I'd recommend the full paper to anyone who's unsure about reading it. Bostrom's writing is as engaging as always, and he uses a couple of catchy phrases that could become common in the field of X-risk ("semi-anarchic default condition", "the apocalyptic residual").

I think one particular section should be reconsidered before this goes from a working paper into publication (if that's the final goal). Bostrom's "high-tech panopticon" segment, which suggests a way in which we could protect ourselves from individuals destroying civilization if "everybody is fitted with a 'freedom tag'" and monitored by "freedom officers", is clearly meant as an extreme hypothetical situation rather than a policy recommendation. But it seems destined to be picked up and reported as though it were, in fact, a policy recommendation, especially because he goes on to estimate costs and ponder potential benefits of the program.

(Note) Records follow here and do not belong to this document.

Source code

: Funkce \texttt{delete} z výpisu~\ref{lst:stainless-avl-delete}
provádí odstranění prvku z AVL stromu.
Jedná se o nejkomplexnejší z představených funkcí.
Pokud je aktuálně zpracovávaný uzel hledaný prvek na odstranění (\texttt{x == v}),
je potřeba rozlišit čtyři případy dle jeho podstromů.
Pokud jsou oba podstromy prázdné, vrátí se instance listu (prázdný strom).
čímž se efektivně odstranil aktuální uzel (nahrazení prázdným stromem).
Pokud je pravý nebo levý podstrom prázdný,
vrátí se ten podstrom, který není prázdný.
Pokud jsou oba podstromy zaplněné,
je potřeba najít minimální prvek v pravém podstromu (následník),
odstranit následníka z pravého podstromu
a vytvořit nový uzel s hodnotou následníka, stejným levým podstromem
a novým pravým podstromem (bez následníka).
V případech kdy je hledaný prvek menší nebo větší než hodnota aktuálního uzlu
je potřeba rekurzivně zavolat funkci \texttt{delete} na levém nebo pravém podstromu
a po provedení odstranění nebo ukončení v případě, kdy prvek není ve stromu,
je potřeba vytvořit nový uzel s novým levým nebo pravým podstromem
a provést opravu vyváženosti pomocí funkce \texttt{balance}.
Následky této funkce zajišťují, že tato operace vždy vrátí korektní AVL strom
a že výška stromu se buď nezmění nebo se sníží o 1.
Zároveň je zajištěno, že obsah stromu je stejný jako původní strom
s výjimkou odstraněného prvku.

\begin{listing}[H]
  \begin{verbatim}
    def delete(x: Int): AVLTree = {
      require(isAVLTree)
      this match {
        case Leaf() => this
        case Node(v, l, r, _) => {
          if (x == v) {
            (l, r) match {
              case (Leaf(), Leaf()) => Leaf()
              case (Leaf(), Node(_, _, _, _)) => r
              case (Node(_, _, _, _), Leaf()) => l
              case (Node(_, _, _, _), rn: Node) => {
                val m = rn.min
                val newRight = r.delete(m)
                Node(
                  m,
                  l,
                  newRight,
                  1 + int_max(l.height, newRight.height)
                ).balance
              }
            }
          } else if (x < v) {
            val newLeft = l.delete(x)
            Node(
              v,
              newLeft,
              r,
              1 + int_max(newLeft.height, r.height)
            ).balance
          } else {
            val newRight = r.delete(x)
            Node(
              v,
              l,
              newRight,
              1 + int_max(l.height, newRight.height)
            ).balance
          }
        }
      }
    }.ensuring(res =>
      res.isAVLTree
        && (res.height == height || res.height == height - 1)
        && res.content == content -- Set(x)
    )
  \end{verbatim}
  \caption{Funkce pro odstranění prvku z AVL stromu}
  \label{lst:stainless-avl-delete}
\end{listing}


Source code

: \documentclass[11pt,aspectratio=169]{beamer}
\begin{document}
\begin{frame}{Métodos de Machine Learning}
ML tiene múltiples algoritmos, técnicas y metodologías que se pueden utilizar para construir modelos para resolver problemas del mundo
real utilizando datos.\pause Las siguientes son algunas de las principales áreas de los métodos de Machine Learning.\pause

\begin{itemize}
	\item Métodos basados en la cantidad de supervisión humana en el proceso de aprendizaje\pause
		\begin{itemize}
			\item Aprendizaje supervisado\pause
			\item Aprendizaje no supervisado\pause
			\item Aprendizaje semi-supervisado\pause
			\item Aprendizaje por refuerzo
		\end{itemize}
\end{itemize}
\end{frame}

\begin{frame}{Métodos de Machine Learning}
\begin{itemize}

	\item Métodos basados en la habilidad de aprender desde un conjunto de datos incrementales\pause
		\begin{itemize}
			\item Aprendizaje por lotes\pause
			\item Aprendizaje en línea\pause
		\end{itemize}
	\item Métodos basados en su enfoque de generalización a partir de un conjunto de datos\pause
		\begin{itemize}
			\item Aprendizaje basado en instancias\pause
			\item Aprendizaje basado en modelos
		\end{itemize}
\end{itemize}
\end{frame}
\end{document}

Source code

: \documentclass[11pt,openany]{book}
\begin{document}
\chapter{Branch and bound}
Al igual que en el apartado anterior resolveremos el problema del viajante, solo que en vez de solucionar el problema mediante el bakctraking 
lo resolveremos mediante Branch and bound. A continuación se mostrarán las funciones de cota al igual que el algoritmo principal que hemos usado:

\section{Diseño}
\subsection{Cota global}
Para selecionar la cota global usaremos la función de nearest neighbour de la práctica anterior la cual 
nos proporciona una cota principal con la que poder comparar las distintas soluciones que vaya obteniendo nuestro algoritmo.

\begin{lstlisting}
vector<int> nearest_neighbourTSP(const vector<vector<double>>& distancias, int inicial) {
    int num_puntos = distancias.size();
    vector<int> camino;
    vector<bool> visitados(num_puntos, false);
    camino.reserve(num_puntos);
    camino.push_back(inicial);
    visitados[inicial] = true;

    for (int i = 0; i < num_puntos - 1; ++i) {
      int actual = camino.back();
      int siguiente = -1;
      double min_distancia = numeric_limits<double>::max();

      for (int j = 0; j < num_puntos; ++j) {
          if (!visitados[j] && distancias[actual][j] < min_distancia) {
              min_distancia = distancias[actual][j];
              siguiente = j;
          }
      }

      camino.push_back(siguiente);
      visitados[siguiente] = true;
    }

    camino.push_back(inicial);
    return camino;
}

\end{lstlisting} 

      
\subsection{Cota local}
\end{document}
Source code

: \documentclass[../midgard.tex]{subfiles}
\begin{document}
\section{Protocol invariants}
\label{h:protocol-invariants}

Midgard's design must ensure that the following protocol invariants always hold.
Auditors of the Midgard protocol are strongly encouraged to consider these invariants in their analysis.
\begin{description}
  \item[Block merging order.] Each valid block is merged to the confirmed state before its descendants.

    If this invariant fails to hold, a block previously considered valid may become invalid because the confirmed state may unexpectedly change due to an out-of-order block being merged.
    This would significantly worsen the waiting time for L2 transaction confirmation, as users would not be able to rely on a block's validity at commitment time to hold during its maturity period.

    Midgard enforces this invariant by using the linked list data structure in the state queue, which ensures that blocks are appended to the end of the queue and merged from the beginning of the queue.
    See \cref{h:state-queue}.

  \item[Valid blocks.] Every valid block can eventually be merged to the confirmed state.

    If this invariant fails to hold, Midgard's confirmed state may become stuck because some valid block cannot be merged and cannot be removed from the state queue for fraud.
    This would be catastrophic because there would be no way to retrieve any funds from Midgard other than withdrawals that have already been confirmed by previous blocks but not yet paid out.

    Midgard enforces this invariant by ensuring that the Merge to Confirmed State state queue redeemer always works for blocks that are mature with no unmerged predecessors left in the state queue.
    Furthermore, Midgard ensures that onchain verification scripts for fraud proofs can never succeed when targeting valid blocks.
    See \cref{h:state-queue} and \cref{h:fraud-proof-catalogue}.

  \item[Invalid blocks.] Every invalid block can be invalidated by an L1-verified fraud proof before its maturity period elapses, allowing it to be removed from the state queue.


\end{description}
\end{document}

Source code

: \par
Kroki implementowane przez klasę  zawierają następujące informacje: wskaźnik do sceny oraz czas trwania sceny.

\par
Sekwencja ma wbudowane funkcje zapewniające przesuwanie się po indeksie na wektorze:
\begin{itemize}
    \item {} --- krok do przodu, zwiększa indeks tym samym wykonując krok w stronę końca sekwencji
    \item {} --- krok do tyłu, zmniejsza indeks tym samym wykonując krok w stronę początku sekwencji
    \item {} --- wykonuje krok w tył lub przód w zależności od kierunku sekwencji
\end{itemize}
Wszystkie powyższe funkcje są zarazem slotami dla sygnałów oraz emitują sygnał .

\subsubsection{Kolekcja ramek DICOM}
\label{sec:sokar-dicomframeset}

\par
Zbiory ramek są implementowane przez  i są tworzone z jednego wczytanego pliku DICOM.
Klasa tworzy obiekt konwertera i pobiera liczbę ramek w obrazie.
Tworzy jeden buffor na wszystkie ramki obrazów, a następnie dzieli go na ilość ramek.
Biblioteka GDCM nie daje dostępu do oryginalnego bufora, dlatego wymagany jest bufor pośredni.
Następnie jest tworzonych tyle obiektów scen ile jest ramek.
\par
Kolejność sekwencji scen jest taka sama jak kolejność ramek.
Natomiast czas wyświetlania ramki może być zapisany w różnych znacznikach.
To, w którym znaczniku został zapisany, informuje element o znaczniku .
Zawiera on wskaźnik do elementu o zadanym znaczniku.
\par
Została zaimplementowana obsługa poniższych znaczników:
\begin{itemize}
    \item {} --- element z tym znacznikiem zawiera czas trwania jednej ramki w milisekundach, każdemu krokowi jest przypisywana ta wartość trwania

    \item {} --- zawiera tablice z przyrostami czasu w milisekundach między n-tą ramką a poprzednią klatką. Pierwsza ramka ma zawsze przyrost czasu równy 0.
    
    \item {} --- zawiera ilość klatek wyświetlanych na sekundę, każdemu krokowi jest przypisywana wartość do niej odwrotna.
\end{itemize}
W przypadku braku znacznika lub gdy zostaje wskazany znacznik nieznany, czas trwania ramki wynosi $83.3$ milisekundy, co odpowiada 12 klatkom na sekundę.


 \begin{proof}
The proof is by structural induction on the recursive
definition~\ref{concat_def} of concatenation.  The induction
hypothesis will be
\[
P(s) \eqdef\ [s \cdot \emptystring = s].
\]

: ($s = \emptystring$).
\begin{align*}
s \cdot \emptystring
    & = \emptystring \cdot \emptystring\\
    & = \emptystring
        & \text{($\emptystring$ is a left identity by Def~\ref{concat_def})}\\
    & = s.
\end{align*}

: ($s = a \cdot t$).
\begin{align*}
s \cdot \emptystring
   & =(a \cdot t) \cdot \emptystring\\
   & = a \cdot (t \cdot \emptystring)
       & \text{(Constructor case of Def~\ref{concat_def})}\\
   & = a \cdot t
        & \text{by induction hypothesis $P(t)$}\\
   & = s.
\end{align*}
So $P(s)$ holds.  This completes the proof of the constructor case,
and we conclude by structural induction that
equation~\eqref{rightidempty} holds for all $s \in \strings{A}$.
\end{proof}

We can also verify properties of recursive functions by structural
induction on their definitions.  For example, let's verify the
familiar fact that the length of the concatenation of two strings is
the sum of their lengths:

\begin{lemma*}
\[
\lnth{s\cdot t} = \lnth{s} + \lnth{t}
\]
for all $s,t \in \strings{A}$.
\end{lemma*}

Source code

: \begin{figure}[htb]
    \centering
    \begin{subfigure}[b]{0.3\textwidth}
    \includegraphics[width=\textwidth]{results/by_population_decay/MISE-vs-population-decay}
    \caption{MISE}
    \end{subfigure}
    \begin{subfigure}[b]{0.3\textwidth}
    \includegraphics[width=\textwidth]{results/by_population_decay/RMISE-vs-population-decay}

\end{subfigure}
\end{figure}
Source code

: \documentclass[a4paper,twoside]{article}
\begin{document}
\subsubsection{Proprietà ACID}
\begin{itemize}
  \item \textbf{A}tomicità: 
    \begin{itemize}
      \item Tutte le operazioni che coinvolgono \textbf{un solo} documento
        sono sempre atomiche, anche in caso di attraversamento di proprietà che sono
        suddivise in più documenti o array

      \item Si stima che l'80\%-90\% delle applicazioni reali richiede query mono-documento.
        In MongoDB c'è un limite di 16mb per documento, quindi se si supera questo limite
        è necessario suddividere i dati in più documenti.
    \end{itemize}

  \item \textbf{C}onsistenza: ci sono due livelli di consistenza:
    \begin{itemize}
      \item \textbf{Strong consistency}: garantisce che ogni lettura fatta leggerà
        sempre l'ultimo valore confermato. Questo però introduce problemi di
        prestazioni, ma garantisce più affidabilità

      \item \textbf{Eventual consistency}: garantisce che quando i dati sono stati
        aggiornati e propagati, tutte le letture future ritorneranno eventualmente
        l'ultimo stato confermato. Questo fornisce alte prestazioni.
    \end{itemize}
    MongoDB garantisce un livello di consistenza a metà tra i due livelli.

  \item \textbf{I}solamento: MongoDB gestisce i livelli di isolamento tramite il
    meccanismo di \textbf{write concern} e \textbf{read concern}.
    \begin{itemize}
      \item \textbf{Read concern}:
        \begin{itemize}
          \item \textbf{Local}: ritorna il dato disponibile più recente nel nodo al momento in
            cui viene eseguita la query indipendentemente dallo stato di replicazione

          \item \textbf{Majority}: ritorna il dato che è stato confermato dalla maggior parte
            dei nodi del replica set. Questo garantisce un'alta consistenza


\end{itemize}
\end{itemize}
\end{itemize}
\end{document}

I appreciate the idea, and the section that it's a part of (which includes considerations about "preemptive assassination" of people who seem likely to attempt a "city-destroying act"), as the sorts of things that really are worth considering if the future goes in certain directions. But it seems worthwhile to find a way to write about the same ideas without putting them in a format that will be quite as easy for the media to attack. (Making the section a bit more dry and boring might do the trick; the Panopticon example is highly vivid and visual.)

Actually, the paper has already been published in Global Policy (and in a very similar form to the one linked above): https://onlinelibrary.wiley.com/doi/full/10.1111/1758-5899.12718.


I have similar worries about making the high-tech panopticon too sticky a meme. I've updated slightly against this being a problem since there's been very little reporting on the paper. The only thing I've seen so far is this article from Financial Times: https://www.ft.com/content/dda3537e-01de-11e9-99df-6183d3002ee1. It reports on the paper in a very nuanced way.

Your link is broken, but it looks like the paper came out in September 2019, well after my comment (though my reservations still apply if those sections of the paper were unchanged).

Thanks for the update on media reporting! Vox also did a long piece on the working-paper version in Future Perfect, but with the nuance and understanding of EA that one would expect from Kelsey Piper.

I think the central "drawing balls from an urn" metaphor implies a more deterministic situation than that which we are actually in – that is, it implies that if technological progress continues, if we keep drawing balls from the urn, then at some point we will draw a black ball, and so civilizational devastation is basically inevitable. (Note that Nick Bostrom isn't actually saying this, but it's an easy conclusion to draw from the simplified metaphor). I'm worried that taking this metaphor at face value will turn people towards broadly restricting scientific development more than is necessarily warranted.

I offer a modification of the metaphor that relates to differential technological development. (In the middle of the paper, Bostrom already proposes a few modifications of the metaphor based on differential technological development, but not the following one). Whenever we draw a ball out of the urn, it affects the color of the other balls remaining in the urn. Importantly, some of the white balls we draw out of the urn (e.g., defensive technologies) lighten the color of any grey/black balls left in the run. A concrete example of this would be the summation of the advances in medicine over the past century, which have lowered the risk of a human-caused global pandemic. Therefore, continuing to draw balls out of the urn doesn't inevitably lead to civilizational disaster – as long as we can be sufficiently discriminate towards those white balls which have a risk-lowering effect.